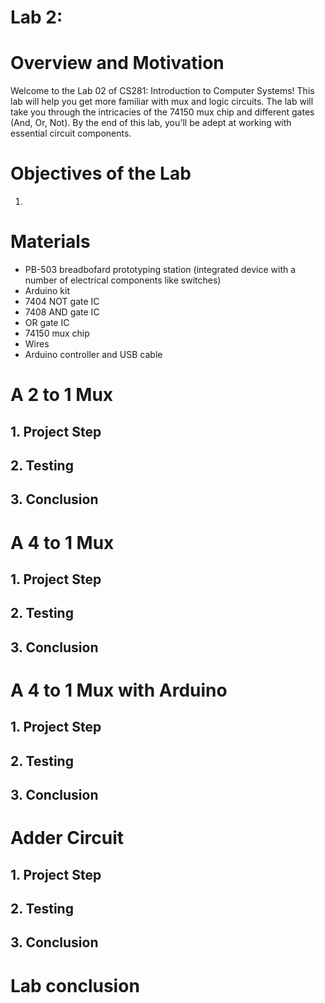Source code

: # Lab 2: 

# Overview and Motivation
Welcome to the Lab 02 of CS281: Introduction to Computer Systems! 
This lab will help you get more familiar with mux and logic circuits. The lab will take you through the intricacies of the 74150 mux chip and different gates (And, Or, Not). By the end of this lab, you'll be adept at working with essential circuit components.


# Objectives of the Lab
1. 
 
# Materials
- PB-503 breadbofard prototyping station (integrated device with a number of electrical components like switches)
- Arduino kit
- 7404 NOT gate IC
- 7408 AND gate IC
- OR gate IC
- 74150 mux chip
- Wires
- Arduino controller and USB cable


# A 2 to 1 Mux
## 1. Project Step


## 2. Testing

## 3. Conclusion


# A 4 to 1 Mux
## 1. Project Step


## 2. Testing

## 3. Conclusion


# A 4 to 1 Mux with Arduino
## 1. Project Step


## 2. Testing

## 3. Conclusion


# Adder Circuit
## 1. Project Step


## 2. Testing

## 3. Conclusion


# Lab conclusion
------------------------------------------------------------------------
### What to produce
Filter the records for lines holding the string "chip". Copy each one.

### Written response
This lab will help you get more familiar with mux and logic circuits. The lab will take you through the intricacies of the 74150 mux chip and different gates (And, Or, Not). By the end of this lab, you'll be adept at working with essential circuit components.
- 74150 mux chip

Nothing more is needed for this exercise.